[Opening EXERCISE MATERIALS section]

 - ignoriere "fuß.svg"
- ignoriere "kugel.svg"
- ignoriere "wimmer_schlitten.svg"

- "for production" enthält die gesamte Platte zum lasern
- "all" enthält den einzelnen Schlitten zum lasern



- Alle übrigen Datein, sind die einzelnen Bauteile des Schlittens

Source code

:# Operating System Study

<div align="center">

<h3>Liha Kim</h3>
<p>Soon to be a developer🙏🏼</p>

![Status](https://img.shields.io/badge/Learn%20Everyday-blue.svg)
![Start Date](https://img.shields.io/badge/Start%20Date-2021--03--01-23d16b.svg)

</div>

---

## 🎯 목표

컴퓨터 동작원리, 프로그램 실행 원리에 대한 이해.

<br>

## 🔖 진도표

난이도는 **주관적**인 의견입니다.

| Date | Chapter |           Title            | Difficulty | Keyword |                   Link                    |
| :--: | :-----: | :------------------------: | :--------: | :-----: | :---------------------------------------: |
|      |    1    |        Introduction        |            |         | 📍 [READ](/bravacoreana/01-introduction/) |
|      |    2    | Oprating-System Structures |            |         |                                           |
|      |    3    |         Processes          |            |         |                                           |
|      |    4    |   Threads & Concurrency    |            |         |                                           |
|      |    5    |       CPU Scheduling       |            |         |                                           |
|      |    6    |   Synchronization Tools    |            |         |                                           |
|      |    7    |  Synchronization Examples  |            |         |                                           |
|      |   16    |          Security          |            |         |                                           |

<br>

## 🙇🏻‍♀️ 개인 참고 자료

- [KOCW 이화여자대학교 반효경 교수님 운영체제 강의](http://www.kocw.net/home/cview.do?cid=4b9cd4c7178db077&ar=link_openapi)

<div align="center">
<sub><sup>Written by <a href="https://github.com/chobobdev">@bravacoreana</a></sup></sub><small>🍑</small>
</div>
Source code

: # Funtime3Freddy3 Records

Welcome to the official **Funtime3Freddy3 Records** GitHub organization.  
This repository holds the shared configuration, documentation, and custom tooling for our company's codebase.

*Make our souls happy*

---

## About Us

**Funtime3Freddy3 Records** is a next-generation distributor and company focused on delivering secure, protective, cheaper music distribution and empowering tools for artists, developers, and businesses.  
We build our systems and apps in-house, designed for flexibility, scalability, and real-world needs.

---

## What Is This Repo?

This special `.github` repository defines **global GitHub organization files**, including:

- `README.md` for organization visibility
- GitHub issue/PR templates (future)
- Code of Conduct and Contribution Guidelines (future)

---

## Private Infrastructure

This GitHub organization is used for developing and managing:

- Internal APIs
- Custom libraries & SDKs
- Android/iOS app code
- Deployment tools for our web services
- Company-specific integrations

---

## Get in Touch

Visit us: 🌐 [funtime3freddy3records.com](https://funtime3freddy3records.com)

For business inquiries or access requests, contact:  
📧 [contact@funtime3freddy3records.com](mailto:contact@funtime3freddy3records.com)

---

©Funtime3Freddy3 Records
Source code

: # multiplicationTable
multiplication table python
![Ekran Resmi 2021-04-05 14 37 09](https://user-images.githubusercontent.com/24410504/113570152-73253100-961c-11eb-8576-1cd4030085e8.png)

[Closing EXERCISE MATERIALS section]
[Opening EXERCISE MATERIALS section]

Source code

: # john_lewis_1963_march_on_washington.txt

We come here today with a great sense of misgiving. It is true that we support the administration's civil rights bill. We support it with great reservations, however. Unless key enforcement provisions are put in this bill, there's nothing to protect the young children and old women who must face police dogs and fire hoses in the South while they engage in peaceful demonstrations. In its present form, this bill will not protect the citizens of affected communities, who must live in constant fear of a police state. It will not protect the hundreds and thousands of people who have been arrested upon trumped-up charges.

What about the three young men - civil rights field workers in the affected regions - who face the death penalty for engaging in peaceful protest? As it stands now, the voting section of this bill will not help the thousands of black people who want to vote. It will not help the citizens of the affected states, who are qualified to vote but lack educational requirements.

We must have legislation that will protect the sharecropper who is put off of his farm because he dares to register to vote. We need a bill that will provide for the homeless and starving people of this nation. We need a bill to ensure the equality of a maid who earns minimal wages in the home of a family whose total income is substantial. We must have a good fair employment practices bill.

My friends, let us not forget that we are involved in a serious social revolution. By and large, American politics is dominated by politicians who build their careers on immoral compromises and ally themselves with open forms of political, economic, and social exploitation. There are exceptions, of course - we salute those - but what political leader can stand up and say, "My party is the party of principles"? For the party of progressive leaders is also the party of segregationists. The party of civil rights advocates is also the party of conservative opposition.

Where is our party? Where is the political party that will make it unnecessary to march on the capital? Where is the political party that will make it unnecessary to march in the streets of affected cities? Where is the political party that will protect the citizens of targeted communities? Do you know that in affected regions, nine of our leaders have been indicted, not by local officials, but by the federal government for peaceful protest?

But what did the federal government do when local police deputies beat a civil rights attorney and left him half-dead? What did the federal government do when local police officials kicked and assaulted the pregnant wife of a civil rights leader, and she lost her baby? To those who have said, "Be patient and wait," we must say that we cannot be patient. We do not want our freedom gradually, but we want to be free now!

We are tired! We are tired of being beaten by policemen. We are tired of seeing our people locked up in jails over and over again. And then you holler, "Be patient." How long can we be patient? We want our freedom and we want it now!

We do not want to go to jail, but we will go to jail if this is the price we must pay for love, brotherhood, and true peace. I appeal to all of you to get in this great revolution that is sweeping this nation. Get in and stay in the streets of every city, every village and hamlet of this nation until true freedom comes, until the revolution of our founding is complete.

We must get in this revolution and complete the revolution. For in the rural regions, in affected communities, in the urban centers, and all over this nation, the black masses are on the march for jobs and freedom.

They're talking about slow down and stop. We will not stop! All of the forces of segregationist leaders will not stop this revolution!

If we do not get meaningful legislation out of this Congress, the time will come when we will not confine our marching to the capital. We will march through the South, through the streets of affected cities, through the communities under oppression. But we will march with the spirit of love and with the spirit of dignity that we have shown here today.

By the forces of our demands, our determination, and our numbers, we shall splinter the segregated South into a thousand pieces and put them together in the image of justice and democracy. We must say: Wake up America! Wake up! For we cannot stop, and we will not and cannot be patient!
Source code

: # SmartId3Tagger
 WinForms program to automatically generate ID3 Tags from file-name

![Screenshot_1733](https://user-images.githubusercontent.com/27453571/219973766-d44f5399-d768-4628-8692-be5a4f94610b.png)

[Closing EXERCISE MATERIALS section]
[Opening EXERCISE MATERIALS section]

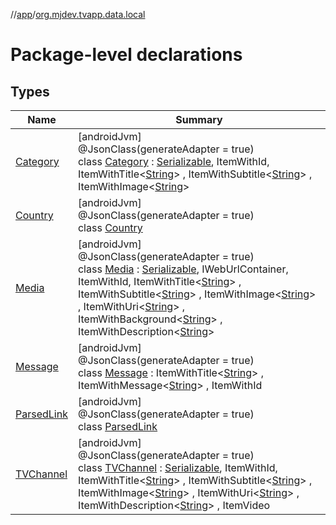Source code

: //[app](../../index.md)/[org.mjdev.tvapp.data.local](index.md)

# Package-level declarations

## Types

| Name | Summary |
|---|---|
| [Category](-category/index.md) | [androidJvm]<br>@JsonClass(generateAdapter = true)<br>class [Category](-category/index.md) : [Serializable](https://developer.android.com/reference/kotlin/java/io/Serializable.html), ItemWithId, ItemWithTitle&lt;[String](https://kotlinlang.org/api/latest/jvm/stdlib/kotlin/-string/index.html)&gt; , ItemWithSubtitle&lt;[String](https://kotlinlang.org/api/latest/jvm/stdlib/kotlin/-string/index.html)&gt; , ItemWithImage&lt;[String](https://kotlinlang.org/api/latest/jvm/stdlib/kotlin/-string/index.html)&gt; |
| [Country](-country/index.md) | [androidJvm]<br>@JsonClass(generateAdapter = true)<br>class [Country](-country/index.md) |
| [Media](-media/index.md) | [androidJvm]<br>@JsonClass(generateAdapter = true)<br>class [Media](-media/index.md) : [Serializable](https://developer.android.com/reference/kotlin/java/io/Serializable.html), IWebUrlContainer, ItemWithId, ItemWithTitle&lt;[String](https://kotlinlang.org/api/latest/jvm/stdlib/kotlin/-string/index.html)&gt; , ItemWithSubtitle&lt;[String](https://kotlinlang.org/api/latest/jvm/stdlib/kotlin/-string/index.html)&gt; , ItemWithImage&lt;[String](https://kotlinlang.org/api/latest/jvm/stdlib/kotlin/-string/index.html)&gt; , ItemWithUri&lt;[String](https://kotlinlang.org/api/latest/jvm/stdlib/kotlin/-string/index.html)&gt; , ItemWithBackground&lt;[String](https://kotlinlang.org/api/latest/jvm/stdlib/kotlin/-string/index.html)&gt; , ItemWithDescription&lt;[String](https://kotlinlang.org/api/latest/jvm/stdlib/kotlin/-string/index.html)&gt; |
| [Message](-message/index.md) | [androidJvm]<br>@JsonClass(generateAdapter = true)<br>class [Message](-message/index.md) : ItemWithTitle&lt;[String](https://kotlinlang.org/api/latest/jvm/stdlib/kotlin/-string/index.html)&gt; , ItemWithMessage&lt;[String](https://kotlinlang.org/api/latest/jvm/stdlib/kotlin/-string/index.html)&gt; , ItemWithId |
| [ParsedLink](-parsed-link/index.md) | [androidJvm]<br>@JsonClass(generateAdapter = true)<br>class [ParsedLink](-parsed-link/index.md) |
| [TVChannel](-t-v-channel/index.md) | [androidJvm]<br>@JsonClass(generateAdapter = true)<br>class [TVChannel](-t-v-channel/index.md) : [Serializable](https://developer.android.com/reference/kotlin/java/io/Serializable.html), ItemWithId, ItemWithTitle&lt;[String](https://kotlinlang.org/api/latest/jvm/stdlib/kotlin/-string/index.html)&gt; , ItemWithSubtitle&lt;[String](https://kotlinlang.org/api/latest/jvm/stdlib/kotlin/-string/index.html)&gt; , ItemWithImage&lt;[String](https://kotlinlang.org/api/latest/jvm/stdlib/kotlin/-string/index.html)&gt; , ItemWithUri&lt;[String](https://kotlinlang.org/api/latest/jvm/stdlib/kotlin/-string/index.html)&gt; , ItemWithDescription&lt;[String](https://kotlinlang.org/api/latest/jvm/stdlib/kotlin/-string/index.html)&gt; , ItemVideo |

[Closing EXERCISE MATERIALS section]

- [PROBLEM TO WORK ON] Above are records; repeat only the lines starting at the line with "repository defines **global" and ending at the line with "Resmi 2021-04-05 14", exactly as they appear, both included.

- [OUTPUT BELOW]
This special `.github` repository defines **global GitHub organization files**, including:

- `README.md` for organization visibility
- GitHub issue/PR templates (future)
- Code of Conduct and Contribution Guidelines (future)

---

## Private Infrastructure

This GitHub organization is used for developing and managing:

- Internal APIs
- Custom libraries & SDKs
- Android/iOS app code
- Deployment tools for our web services
- Company-specific integrations

---

## Get in Touch

Visit us: 🌐 [funtime3freddy3records.com](https://funtime3freddy3records.com)

For business inquiries or access requests, contact:  
📧 [contact@funtime3freddy3records.com](mailto:contact@funtime3freddy3records.com)

---

©Funtime3Freddy3 Records
Source code

: # multiplicationTable
multiplication table python
![Ekran Resmi 2021-04-05 14 37 09](https://user-images.githubusercontent.com/24410504/113570152-73253100-961c-11eb-8576-1cd4030085e8.png)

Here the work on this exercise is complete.